(Stored data entries)
=== Section Start ===

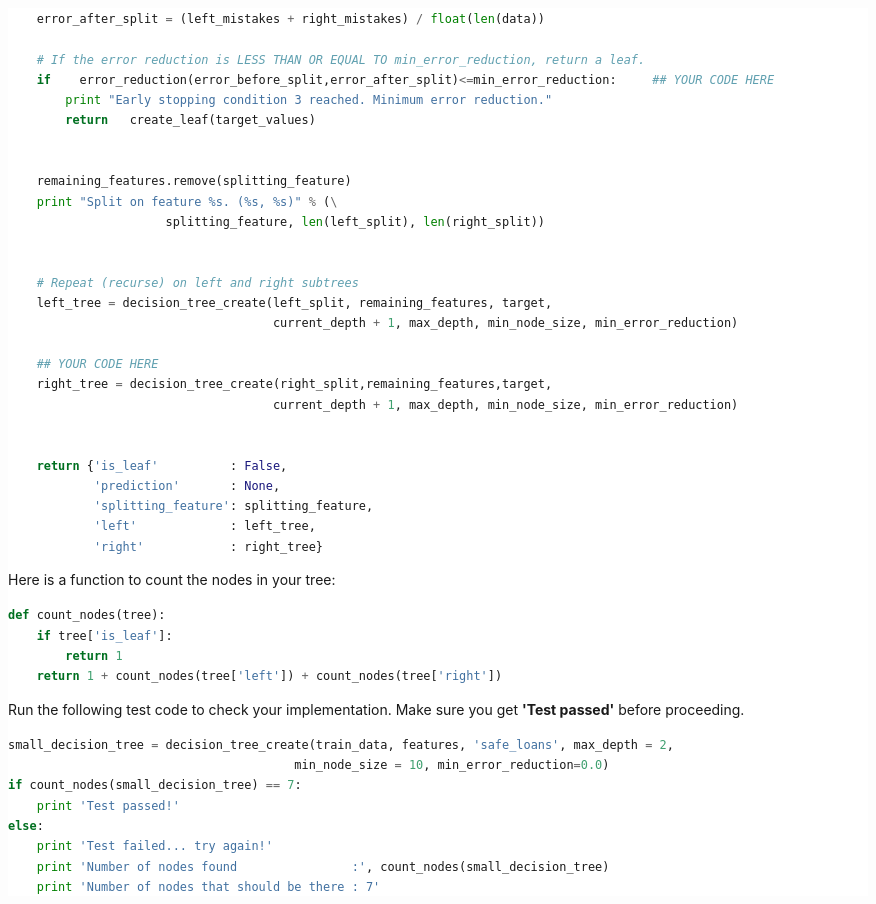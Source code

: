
 ```python
    error_after_split = (left_mistakes + right_mistakes) / float(len(data))
    
    # If the error reduction is LESS THAN OR EQUAL TO min_error_reduction, return a leaf.
    if    error_reduction(error_before_split,error_after_split)<=min_error_reduction:     ## YOUR CODE HERE
        print "Early stopping condition 3 reached. Minimum error reduction."
        return   create_leaf(target_values)
    
    
    remaining_features.remove(splitting_feature)
    print "Split on feature %s. (%s, %s)" % (\
                      splitting_feature, len(left_split), len(right_split))
    
    
    # Repeat (recurse) on left and right subtrees
    left_tree = decision_tree_create(left_split, remaining_features, target, 
                                     current_depth + 1, max_depth, min_node_size, min_error_reduction)        
    
    ## YOUR CODE HERE
    right_tree = decision_tree_create(right_split,remaining_features,target,
                                     current_depth + 1, max_depth, min_node_size, min_error_reduction)
    
    
    return {'is_leaf'          : False, 
            'prediction'       : None,
            'splitting_feature': splitting_feature,
            'left'             : left_tree, 
            'right'            : right_tree}
```

Here is a function to count the nodes in your tree:


```python
def count_nodes(tree):
    if tree['is_leaf']:
        return 1
    return 1 + count_nodes(tree['left']) + count_nodes(tree['right'])
```

Run the following test code to check your implementation. Make sure you get **'Test passed'** before proceeding.


```python
small_decision_tree = decision_tree_create(train_data, features, 'safe_loans', max_depth = 2, 
                                        min_node_size = 10, min_error_reduction=0.0)
if count_nodes(small_decision_tree) == 7:
    print 'Test passed!'
else:
    print 'Test failed... try again!'
    print 'Number of nodes found                :', count_nodes(small_decision_tree)
    print 'Number of nodes that should be there : 7' 
```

=== Section End ===

WORK ITEM: Search the records above for the string "Test". Copy every line that contains it.

EXERCISE RESPONSE:
Run the following test code to check your implementation. Make sure you get **'Test passed'** before proceeding.
    print 'Test passed!'
    print 'Test failed... try again!'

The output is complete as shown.